REVIEW

KILLING JODIE - Janet Fife-Yeomans

Reviewed By
Sunnie Gill

This year I have read true crime books about crooks, books about crimes and books about the personalities involved, but this is the first book I've read  that tells the story from, the perspective of the investigating officers.

KILLING JODIE is an in-depth nuts-and bolts look at the investigation. Because there was no body, not only did the detectives have to collect evidence proving the Suckling  had commited murder, they also had to discount the inevitable claims that Jodie was still alive.

The author, Janet Fife-Yeomans became intrigued with the case when covering the story for The Australian newspaper.  In her acknowledgements she states that "I have tried to take the reader inside the investigation so the evidence unfolds for the reader as it did for the police" and she has succeeded.  KILLING JODIE reads like a police procedural. We share the ups and downs of the case with the investigating officers who refused to let go, the relationships formed with Jodie's family and other witnesses during the case and the impact it had on all their lives.

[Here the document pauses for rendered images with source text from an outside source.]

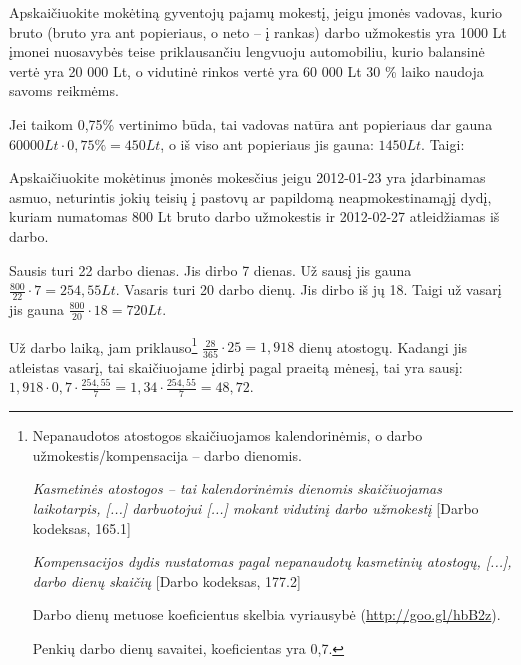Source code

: \begin{tasks}
  \begin{task}
    \begin{condition}
      Apskaičiuokite mokėtiną gyventojų pajamų mokestį, jeigu
      įmonės vadovas, kurio bruto (bruto yra ant popieriaus, o
      neto – į rankas) darbo užmokestis yra 1000 Lt įmonei nuosavybės
      teise priklausančiu lengvuoju automobiliu, kurio balansinė
      vertė yra 20 000 Lt, o vidutinė rinkos vertė yra 60 000 Lt
      30 \% laiko naudoja savoms reikmėms.
    \end{condition}
    \begin{solution}
      Jei taikom 0,75\% vertinimo būda, tai vadovas natūra ant
      popieriaus dar gauna $60000Lt \cdot 0,75\% = 450 Lt$,
      o iš viso ant popieriaus jis gauna: $1450 Lt$. Taigi:

      
    \end{solution}
  \end{task}

  \begin{task}
    \begin{condition}
      Apskaičiuokite mokėtinus įmonės mokesčius jeigu 2012-01-23
      yra įdarbinamas asmuo, neturintis jokių teisių į pastovų ar
      papildomą neapmokestinamąjį dydį, kuriam numatomas 800 Lt
      bruto darbo užmokestis ir 2012-02-27 atleidžiamas iš darbo.
    \end{condition}
    \begin{solution}
      Sausis turi 22 darbo dienas. Jis dirbo 7 dienas. Už sausį jis
      gauna $\frac{800}{22} \cdot 7 = 254,55 Lt$. Vasaris turi 20 darbo
      dienų. Jis dirbo iš jų 18. Taigi už vasarį jis gauna
      $\frac{800}{20} \cdot 18 = 720 Lt$.

      Už darbo laiką, jam priklauso\footnote{%
      Nepanaudotos atostogos skaičiuojamos kalendorinėmis, o darbo
      užmokestis/kompensacija – darbo dienomis.

      \emph{Kasmetinės atostogos – tai kalendorinėmis dienomis
      skaičiuojamas laikotarpis, [...] darbuotojui [...] mokant
      vidutinį darbo užmokestį} [Darbo kodeksas, 165.1]

      \emph{Kompensacijos dydis nustatomas pagal nepanaudotų
      kasmetinių atostogų, [...], darbo dienų skaičių
      } [Darbo kodeksas, 177.2]

      Darbo dienų metuose koeficientus skelbia vyriausybė
      (\url{http://goo.gl/hbB2z}).

      Penkių darbo dienų savaitei, koeficientas yra 0,7.}
      $\frac{28}{365} \cdot 25 = 1,918$
      dienų atostogų. Kadangi jis atleistas vasarį, tai skaičiuojame
      įdirbį pagal praeitą mėnesį, tai yra sausį:
      $1,918 \cdot 0,7 \cdot \frac{254,55}{7} %
= 1,34 \cdot \frac{254,55}{7} = 48,72$.


\end{solution}
\end{task}
\end{tasks}
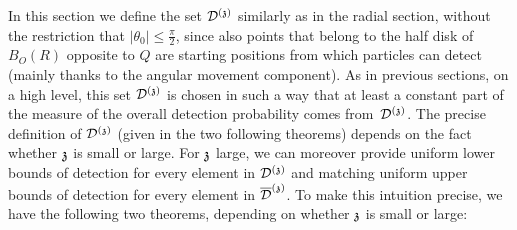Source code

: 
In this section we define the set $\dt$ similarly as in the radial section, without the restriction that $|\theta_0| \le \tfrac{\pi}{2}$, since also points that belong to the half disk of $B_O(R)$ opposite to $Q$ are starting positions from which particles can detect (mainly thanks to the angular movement component). As in previous sections, on a high level, this set $\dt$ is chosen in such a way that at least a constant part of the measure of the overall detection probability comes from~$\dt$. The precise definition of $\dt$ (given in the two following theorems) depends on the fact whether $\ss$ is small or large. For $\ss$ large, we can moreover provide uniform lower bounds of detection for every element in $\dt$ and matching uniform upper bounds of detection for every element in $\ndt$. To make this intuition precise, we have the following two theorems, depending on whether $\ss$ is small or large: 

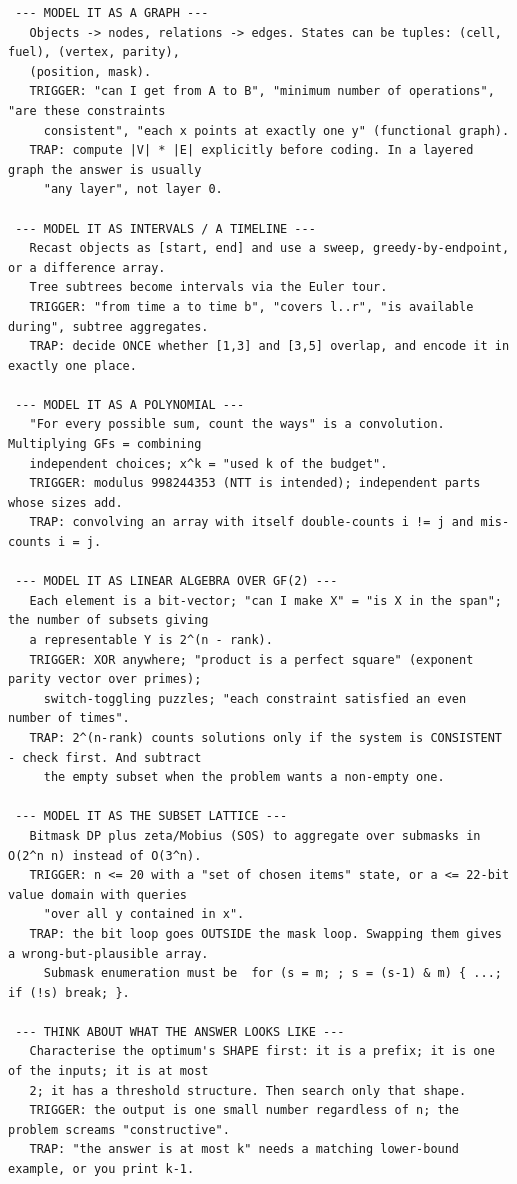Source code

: \documentclass[9pt,a4paper,twocolumn]{extarticle}
\begin{document}
\begin{lstlisting}
 --- MODEL IT AS A GRAPH ---
   Objects -> nodes, relations -> edges. States can be tuples: (cell, fuel), (vertex, parity),
   (position, mask).
   TRIGGER: "can I get from A to B", "minimum number of operations", "are these constraints
     consistent", "each x points at exactly one y" (functional graph).
   TRAP: compute |V| * |E| explicitly before coding. In a layered graph the answer is usually
     "any layer", not layer 0.

 --- MODEL IT AS INTERVALS / A TIMELINE ---
   Recast objects as [start, end] and use a sweep, greedy-by-endpoint, or a difference array.
   Tree subtrees become intervals via the Euler tour.
   TRIGGER: "from time a to time b", "covers l..r", "is available during", subtree aggregates.
   TRAP: decide ONCE whether [1,3] and [3,5] overlap, and encode it in exactly one place.

 --- MODEL IT AS A POLYNOMIAL ---
   "For every possible sum, count the ways" is a convolution. Multiplying GFs = combining
   independent choices; x^k = "used k of the budget".
   TRIGGER: modulus 998244353 (NTT is intended); independent parts whose sizes add.
   TRAP: convolving an array with itself double-counts i != j and mis-counts i = j.

 --- MODEL IT AS LINEAR ALGEBRA OVER GF(2) ---
   Each element is a bit-vector; "can I make X" = "is X in the span"; the number of subsets giving
   a representable Y is 2^(n - rank).
   TRIGGER: XOR anywhere; "product is a perfect square" (exponent parity vector over primes);
     switch-toggling puzzles; "each constraint satisfied an even number of times".
   TRAP: 2^(n-rank) counts solutions only if the system is CONSISTENT - check first. And subtract
     the empty subset when the problem wants a non-empty one.

 --- MODEL IT AS THE SUBSET LATTICE ---
   Bitmask DP plus zeta/Mobius (SOS) to aggregate over submasks in O(2^n n) instead of O(3^n).
   TRIGGER: n <= 20 with a "set of chosen items" state, or a <= 22-bit value domain with queries
     "over all y contained in x".
   TRAP: the bit loop goes OUTSIDE the mask loop. Swapping them gives a wrong-but-plausible array.
     Submask enumeration must be  for (s = m; ; s = (s-1) & m) { ...; if (!s) break; }.

 --- THINK ABOUT WHAT THE ANSWER LOOKS LIKE ---
   Characterise the optimum's SHAPE first: it is a prefix; it is one of the inputs; it is at most
   2; it has a threshold structure. Then search only that shape.
   TRIGGER: the output is one small number regardless of n; the problem screams "constructive".
   TRAP: "the answer is at most k" needs a matching lower-bound example, or you print k-1.


\end{lstlisting}
\end{document}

Fife-Yeomans had the co-operation of both police and family in writing KILLING JODIE and has written it in such a way that it is almost impossible not to become emotionally involved while reading the book.

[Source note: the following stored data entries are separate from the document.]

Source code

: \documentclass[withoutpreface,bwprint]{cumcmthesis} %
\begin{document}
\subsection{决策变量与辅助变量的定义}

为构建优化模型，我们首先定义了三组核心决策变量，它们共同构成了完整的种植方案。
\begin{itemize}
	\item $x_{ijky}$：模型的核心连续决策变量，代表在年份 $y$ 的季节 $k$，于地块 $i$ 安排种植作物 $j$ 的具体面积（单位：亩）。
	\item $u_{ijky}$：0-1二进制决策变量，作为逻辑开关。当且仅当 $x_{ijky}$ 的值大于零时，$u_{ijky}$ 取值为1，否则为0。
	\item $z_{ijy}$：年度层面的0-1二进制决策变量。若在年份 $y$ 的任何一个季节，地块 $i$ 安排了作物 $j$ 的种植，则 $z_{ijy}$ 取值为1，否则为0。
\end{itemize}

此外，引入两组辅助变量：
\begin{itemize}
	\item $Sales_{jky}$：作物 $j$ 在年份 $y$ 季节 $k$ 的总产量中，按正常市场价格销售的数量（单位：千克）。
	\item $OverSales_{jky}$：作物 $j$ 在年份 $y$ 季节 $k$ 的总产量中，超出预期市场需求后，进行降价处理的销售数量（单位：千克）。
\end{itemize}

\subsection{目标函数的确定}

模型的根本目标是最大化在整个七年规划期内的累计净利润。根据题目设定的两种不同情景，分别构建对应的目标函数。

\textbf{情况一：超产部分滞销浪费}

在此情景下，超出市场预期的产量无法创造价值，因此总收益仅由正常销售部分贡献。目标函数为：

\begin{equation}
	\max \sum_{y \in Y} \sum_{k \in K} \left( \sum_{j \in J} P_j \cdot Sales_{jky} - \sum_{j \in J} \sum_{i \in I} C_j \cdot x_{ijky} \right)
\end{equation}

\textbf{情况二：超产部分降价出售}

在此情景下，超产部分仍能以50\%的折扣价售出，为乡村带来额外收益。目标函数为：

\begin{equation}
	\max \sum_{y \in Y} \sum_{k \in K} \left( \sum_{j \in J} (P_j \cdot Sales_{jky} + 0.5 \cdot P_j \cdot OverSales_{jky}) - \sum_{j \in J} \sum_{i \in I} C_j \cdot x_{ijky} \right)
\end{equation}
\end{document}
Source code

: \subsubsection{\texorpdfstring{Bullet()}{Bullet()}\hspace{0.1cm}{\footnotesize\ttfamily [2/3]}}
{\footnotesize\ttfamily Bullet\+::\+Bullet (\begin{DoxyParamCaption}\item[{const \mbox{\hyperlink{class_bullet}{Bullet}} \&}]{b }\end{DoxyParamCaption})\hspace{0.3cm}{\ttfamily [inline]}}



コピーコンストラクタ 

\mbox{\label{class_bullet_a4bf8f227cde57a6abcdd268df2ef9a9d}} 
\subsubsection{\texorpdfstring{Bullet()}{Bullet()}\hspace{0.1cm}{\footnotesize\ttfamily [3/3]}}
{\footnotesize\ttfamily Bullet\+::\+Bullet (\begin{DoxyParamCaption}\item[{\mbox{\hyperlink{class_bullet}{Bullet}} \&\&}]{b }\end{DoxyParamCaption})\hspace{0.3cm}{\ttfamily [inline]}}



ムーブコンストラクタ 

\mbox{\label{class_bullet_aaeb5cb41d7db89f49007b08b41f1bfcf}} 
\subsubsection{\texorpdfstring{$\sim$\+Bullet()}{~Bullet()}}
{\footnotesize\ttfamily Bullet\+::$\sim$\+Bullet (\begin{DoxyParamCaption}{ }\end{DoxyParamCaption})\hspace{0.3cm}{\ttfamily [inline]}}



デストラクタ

KILLING JODIE is a must-read for true crime devotees. If you're not, perhaps this book will change your mind.

BOOK DETAILS
BOOK INFORMATION
ISBN
9780143007708
BLURB

Daryl Suckling's arrest in remote NSW in the late 1980s revealed his disturbing connections with the disappearance of Jodie Larcombe from Melbourne. Charged with the murder of Jodie, then a sex worker on St Kilda's streets, Suckling was allowed to walk free, as police investigators struggled to prove a homicide without a body. He'd previously escaped conviction more than once after brutally abducting several women.

Frustrated by legal obstacles and bad luck, one officer resigned from the force in disgust, but the case was never forgotten and investigators closed in as Suckling stalked his next victim. The grisly murder linked St Kilda with the lonely, windswept sandhills of the NSW outback near Mildura, and brought two hardened policemen close to a brave family pushed to breaking point - in the end, it was too much for Jodie's mother, who committed suicide when Suckling appealed his eventual conviction. 

Suckling is now one of 15 prisoners serving life in NSW, never to be released.